In the records below, find each line with "components" and copy it.

- - - - -

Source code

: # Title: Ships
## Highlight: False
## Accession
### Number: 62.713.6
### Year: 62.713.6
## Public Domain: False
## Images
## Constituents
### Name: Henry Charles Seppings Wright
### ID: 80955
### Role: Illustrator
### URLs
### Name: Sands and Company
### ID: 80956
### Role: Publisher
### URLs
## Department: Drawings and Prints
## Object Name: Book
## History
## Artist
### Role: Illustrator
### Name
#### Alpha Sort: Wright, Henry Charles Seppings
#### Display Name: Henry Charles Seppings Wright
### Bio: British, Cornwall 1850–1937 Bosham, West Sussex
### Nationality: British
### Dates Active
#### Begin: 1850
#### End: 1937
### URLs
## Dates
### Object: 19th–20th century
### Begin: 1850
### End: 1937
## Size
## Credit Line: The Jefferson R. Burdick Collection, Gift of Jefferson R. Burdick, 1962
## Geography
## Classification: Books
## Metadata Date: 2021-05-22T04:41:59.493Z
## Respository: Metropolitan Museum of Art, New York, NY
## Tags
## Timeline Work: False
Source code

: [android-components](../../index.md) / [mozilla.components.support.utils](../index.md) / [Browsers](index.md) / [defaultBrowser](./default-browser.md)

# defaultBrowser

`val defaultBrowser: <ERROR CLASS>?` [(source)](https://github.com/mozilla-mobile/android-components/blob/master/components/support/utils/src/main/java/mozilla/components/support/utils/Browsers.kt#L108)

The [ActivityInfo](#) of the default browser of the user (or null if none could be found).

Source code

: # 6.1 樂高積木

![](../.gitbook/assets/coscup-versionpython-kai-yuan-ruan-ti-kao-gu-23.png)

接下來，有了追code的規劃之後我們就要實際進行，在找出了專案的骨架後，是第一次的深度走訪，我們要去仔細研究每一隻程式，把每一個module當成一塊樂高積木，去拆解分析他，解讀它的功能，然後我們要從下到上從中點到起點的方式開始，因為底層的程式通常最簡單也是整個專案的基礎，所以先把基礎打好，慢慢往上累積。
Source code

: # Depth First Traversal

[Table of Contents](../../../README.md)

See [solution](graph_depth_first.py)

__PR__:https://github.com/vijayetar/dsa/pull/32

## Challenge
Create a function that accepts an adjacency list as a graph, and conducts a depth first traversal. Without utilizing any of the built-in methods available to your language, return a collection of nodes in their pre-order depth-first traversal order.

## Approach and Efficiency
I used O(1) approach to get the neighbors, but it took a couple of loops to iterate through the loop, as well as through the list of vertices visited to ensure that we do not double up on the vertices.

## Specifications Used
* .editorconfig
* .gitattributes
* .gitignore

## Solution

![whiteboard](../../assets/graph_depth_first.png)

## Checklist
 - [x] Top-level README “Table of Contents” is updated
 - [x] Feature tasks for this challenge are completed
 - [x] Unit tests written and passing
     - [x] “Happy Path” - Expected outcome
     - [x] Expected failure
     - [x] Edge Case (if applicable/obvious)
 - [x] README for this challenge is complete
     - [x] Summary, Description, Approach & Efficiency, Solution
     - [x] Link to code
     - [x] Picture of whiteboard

- - - - -

» Output
: [android-components](../../index.md) / [mozilla.components.support.utils](../index.md) / [Browsers](index.md) / [defaultBrowser](./default-browser.md)
`val defaultBrowser: <ERROR CLASS>?` [(source)](https://github.com/mozilla-mobile/android-components/blob/master/components/support/utils/src/main/java/mozilla/components/support/utils/Browsers.kt#L108)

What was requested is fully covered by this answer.